Now, in addition to the absent errors, we have a lot of missing content from the assembly.

Sometimes when we generate an assembly we want to remove short contings from the final assembly as these contigs are often not useful in downstream analysis. It is common to remove contigs shorter than 200bp, 500bp or 1Kbp but it can be a problem deciding which cutoff to use as you don’t want to remove useful content from the assembly. The spectra-cn plot is useful here as you can check assembly files (with no cutoff, 200 bp cutoff, 500bp cutoff etc.) using kat comp to quantify the content you are removing using that cutoff. Missing content is evident as a black peak below the main red peak and will increase in height as you remove more content. The choice of cutoff is a trade-off between reducing the number of contigs in the assembly and keeping as much content as possible.

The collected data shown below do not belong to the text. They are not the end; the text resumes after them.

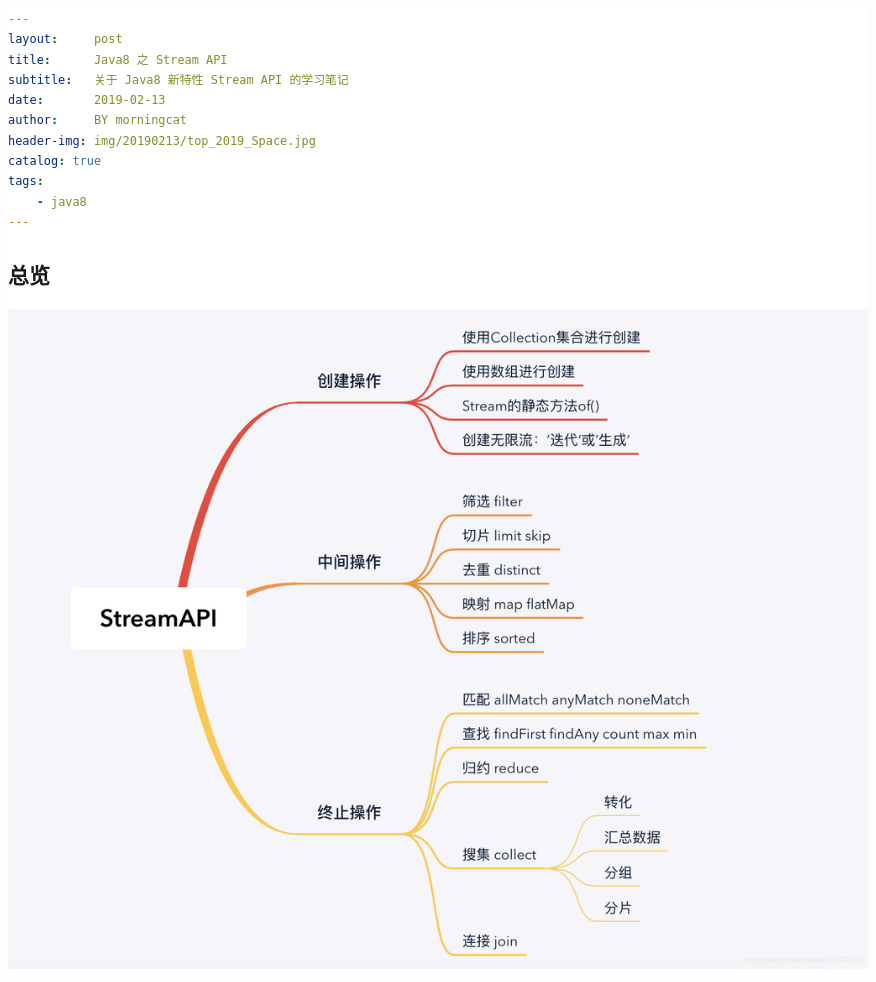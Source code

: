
 ```yaml
---
layout:     post
title:      Java8 之 Stream API
subtitle:   关于 Java8 新特性 Stream API 的学习笔记
date:       2019-02-13
author:     BY morningcat
header-img: img/20190213/top_2019_Space.jpg
catalog: true
tags:
    - java8
---
```



## 总览

![Stream_API_思维导图](https://github.com/morningcat2018/morningcat2018.github.io/blob/master/img/20190213/20190213_java8_stream.png)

4.5.2. Heterozygous genomes¶

Heterozygous genomes produce more interesting and complex plots, since the k-mer spectra clearly shows different distributions for both the heterozygous and homozygous content. The following plots show the two extremes of how a heterozygous assembly could look. The hererozygous content is represented by the first peak at x=50 and the homozygous content in the second peak at x=100. In the first plot we have a single haplotype mosaic, where the bubbles in the graph are collapsed and each heterozygous region is represented once in the assembly. This is what we typically would expect to get out of a perfect assembly. The lost content (the black peak) represents the half of the heterozygous content that is lost when bubbles are collapsed. In the second case, haplotypes are separated by duplicating all the homozygous regions and allowing us to fully capture the heterozygous content. We don’t typically, aim for the second scenario when assembling genomes.

Interestingly, most assemblies don’t look like either case above but show duplications, inclusion of extra variation, etc:

4.6. Distribution decomposition analysis¶

It’s useful to be able to fit distributions to each peak in a k-mer histogram, spectra-cn matrix in order to work out how many distinct k-mers can be associated with those distributions. By counting k-mers in this way we can make predictions around genome size, heterozygous rates (if diploid) and assembly completeness. To this end we bundle a script with kat called kat_distanalysis.py. It takes in either a spectra-cn matrix file, or kat histogram file as input, then proceeds to identify peaks and fit distributions to each one. In the case of spectra-cn matrix files it also identifies peaks for each copy number for an assembly. Alternatively, for matrix files generated by KAT GCP, it will also identify peaks associated with GC content. Output from this tool consists of stdout logging as well as structured JSON output. In addition, plots of the fitted distributions can be requested using the –plot option.

The user can help to get correct predictions out of the tool by providing an approximate frequency for the homozygous part of the distribution. By default, this is assumed to be the last peak. For example, this command:

kat_distanalysis.py --plot spectra-cn.mx

might produce the following output for this tetraploid genome:

As of KAT V2.4.0, this script is executed as a post-processing step to most KAT tools.

4.7. Finding repetitive regions in assemblies¶

Sometimes it’s useful to identify regions in an assembly that are repetitive. This can easily be done with the following command:

kat sect -E -F [options] <assembly_file> <assembly_file>

This counts k-mers in the assembly and then marks up the sequences in the assembly with k-mer counts at each position. Regions that have a count of 1 are extracted into a new FastA file containing non-repetitive content and regions that have a count of 2-20 (maximum threshold can be adjusted) are extracted to FastA file containing the repetitive content.